Morris Ajzenman - Griffin Securities: A follow-up on the gross margin questions previously placed to you guys. Over the last couple – probably last several years gross margins have probably drifted down about a 100 to about 120 basis points. My question is for the year you're probably – you're guiding up I guess models improving gross margins, you gave an explanation on the previous question here for that, but where should that ultimately be. I mean should we get back to the 40% – 41% gross margin level, or has there been a change in the business model and in the merchandising where the gross margins in the low-to-mid 39% range is more appropriate, if you can just expand on that please?
Timothy A. Johnson - SVP - Finance: Morris it's TJ. I think what we’re comfortable expanding on is the fact that we think it will improve this year to speak to '14, '15 or beyond or some target of 41%. I think you said is way premature at this point. I think it's important to understand as we think about our business, it's all about, it’s got to be all about gross margin dollars and really leveraging the cost structure in the business and not focusing our merchants on being required to deliver a certain percentage, because again, in our business it has to be all about great value and competitive pricing and we wouldn't want to compromise that. So, we're not in a position today to talk to a long range gross margin rate target or goal, but we do feel comfortable that this year there is enough opportunity to improve.
Operator: David Mann, Johnson Rice.
David Mann - Johnson Rice: A couple of questions. First of all, going back to the question about Canada, obviously, you are making some great progress there. Sales are improving nicely. I'm just curious can you explain why there is the need for the change in merchandising personnel there?
Steven S. Fishman - Chairman, President and CEO: David that was Joe and I sitting down and really talking in great detail. One of the things that we just have learned consistently over time is that when you know the Big Lots way and you understand the business and you've been with the Company for a while, there is great value in it. We had the unique opportunity just because of the years of development and training that we have with organization to take a merchant that both Joe really thinks a lot of than I do also myself personally has tremendous experience in this company. He’s been here longer than I've been with the Company. He was here when I came here and had done an unbelievable job with the furniture business and with the seasonal business and he has been involved in the Home business. His entire career really understands how to navigate throughout the building here in the United States. We thought that that would just be a huge advantage for the Canadian operation at the same time and Bob was willing to take on the challenge and asked him to move up there and take on that role, and I just think it’s going to be a huge benefit for us and I know Joe believes that, too.

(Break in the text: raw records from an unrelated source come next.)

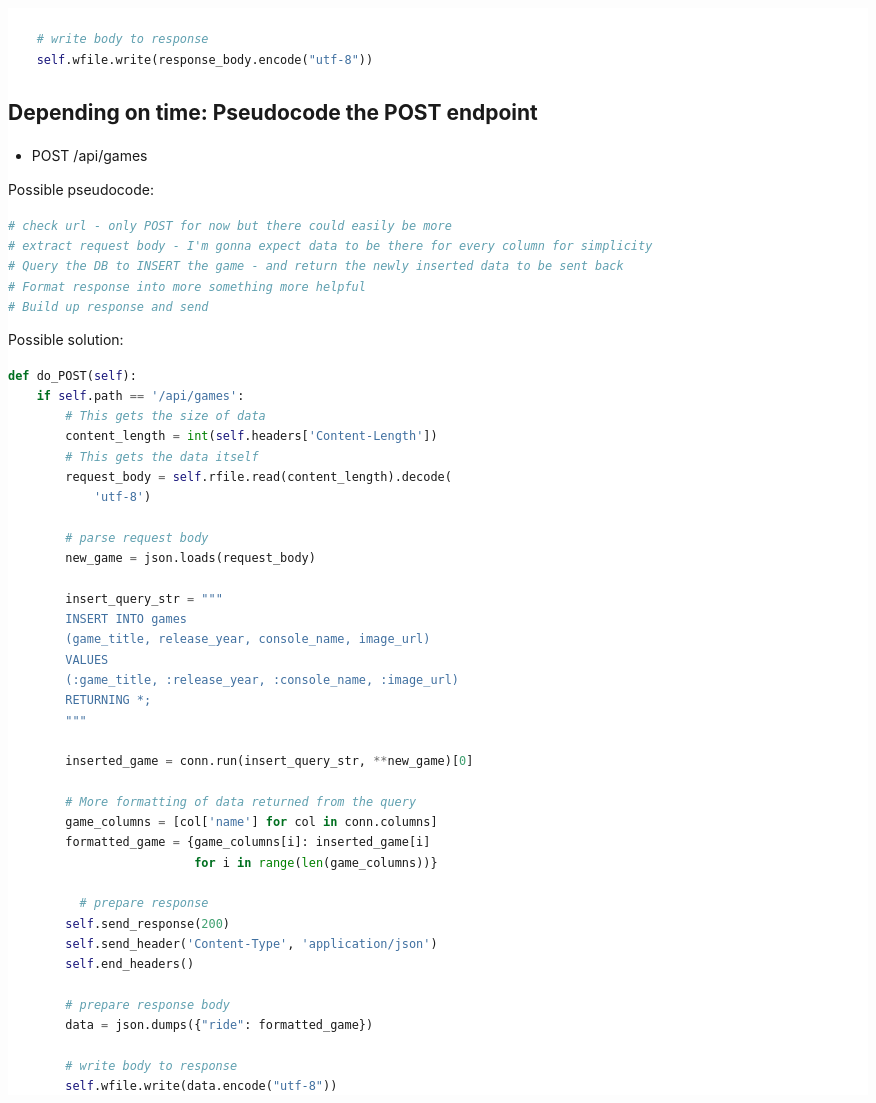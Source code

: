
 ```py

    # write body to response
    self.wfile.write(response_body.encode("utf-8"))

```

## Depending on time: Pseudocode the POST endpoint

- POST /api/games

Possible pseudocode:

```py
# check url - only POST for now but there could easily be more
# extract request body - I'm gonna expect data to be there for every column for simplicity
# Query the DB to INSERT the game - and return the newly inserted data to be sent back
# Format response into more something more helpful
# Build up response and send
```

Possible solution:

```py
def do_POST(self):
    if self.path == '/api/games':
        # This gets the size of data
        content_length = int(self.headers['Content-Length'])
        # This gets the data itself
        request_body = self.rfile.read(content_length).decode(
            'utf-8')

        # parse request body
        new_game = json.loads(request_body)

        insert_query_str = """
        INSERT INTO games
        (game_title, release_year, console_name, image_url)
        VALUES
        (:game_title, :release_year, :console_name, :image_url)
        RETURNING *;
        """

        inserted_game = conn.run(insert_query_str, **new_game)[0]

        # More formatting of data returned from the query
        game_columns = [col['name'] for col in conn.columns]
        formatted_game = {game_columns[i]: inserted_game[i]
                          for i in range(len(game_columns))}

          # prepare response
        self.send_response(200)
        self.send_header('Content-Type', 'application/json')
        self.end_headers()

        # prepare response body
        data = json.dumps({"ride": formatted_game})

        # write body to response
        self.wfile.write(data.encode("utf-8"))
```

Operator: Thank you. Ladies and gentlemen, a replay of this call will be available to you within the hour and will end at 11.59 pm on Wednesday, March 20, 2013. You can access the replay by dialing toll-free U.S.A and Canada 888-203-1112 and entering pass code 8792412. International dialers dial 719-457-0820 and entering pass code 8792412. Now, I’d like to turn the call back over to our speakers for any closing remarks. Ladies and gentlemen, this concludes today’s presentation. Thank you for your participation. You may now disconnect.